### Problem statement:
Scan the material that follows. Copy every line containing the word "Reddit".

### Extracted data:
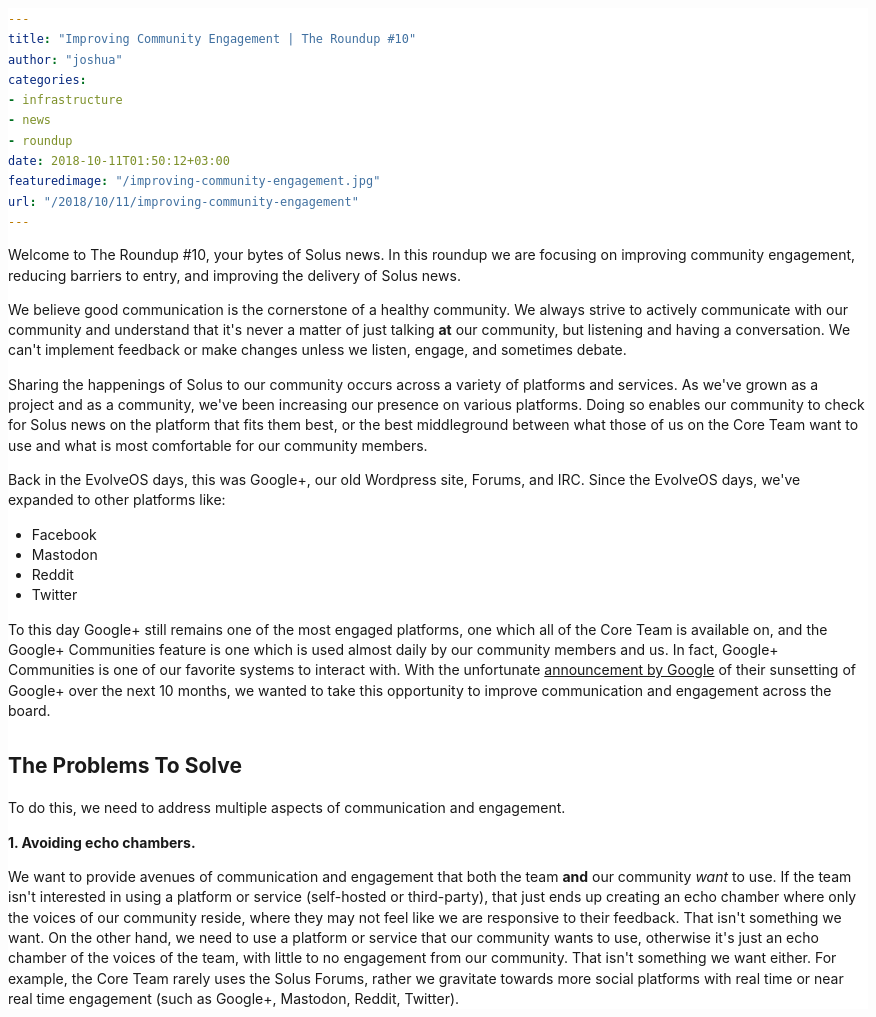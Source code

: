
 ```yaml
---
title: "Improving Community Engagement | The Roundup #10"
author: "joshua"
categories:
- infrastructure
- news
- roundup
date: 2018-10-11T01:50:12+03:00
featuredimage: "/improving-community-engagement.jpg"
url: "/2018/10/11/improving-community-engagement"
---
```


Welcome to The Roundup #10, your bytes of Solus news. In this roundup we are focusing on improving community engagement, reducing barriers to entry, and improving the delivery of Solus news.


We believe good communication is the cornerstone of a healthy community. We always strive to actively communicate with our community and understand that it's never a matter of just talking **at** our community, but listening and having a conversation. We can't implement feedback or make changes unless we listen, engage, and sometimes debate.

Sharing the happenings of Solus to our community occurs across a variety of platforms and services. As we've grown as a project and as a community, we've been increasing our presence on various platforms. Doing so enables our community to check for Solus news on the platform that fits them best, or the best middleground between what those of us on the Core Team want to use and what is most comfortable for our community members.

Back in the EvolveOS days, this was Google+, our old Wordpress site, Forums, and IRC. Since the EvolveOS days, we've expanded to other platforms like:

- Facebook
- Mastodon
- Reddit
- Twitter

To this day Google+ still remains one of the most engaged platforms, one which all of the Core Team is available on, and the Google+ Communities feature is one which is used almost daily by our community members and us. In fact, Google+ Communities is one of our favorite systems to interact with. With the unfortunate [announcement by Google](https://www.blog.google/technology/safety-security/project-strobe/) of their sunsetting of Google+ over the next 10 months, we wanted to take this opportunity to improve communication and engagement across the board.

## The Problems To Solve

To do this, we need to address multiple aspects of communication and engagement.

**1. Avoiding echo chambers.**

We want to provide avenues of communication and engagement that both the team **and** our community *want* to use. If the team isn't interested in using a platform or service (self-hosted or third-party), that just ends up creating an echo chamber where only the voices of our community reside, where they may not feel like we are responsive to their feedback. That isn't something we want. On the other hand, we need to use a platform or service that our community wants to use, otherwise it's just an echo chamber of the voices of the team, with little to no engagement from our community. That isn't something we want either. For example, the Core Team rarely uses the Solus Forums, rather we gravitate towards more social platforms with real time or near real time engagement (such as Google+, Mastodon, Reddit, Twitter).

### Output of the exercise:
- Reddit
We want to provide avenues of communication and engagement that both the team **and** our community *want* to use. If the team isn't interested in using a platform or service (self-hosted or third-party), that just ends up creating an echo chamber where only the voices of our community reside, where they may not feel like we are responsive to their feedback. That isn't something we want. On the other hand, we need to use a platform or service that our community wants to use, otherwise it's just an echo chamber of the voices of the team, with little to no engagement from our community. That isn't something we want either. For example, the Core Team rarely uses the Solus Forums, rather we gravitate towards more social platforms with real time or near real time engagement (such as Google+, Mastodon, Reddit, Twitter).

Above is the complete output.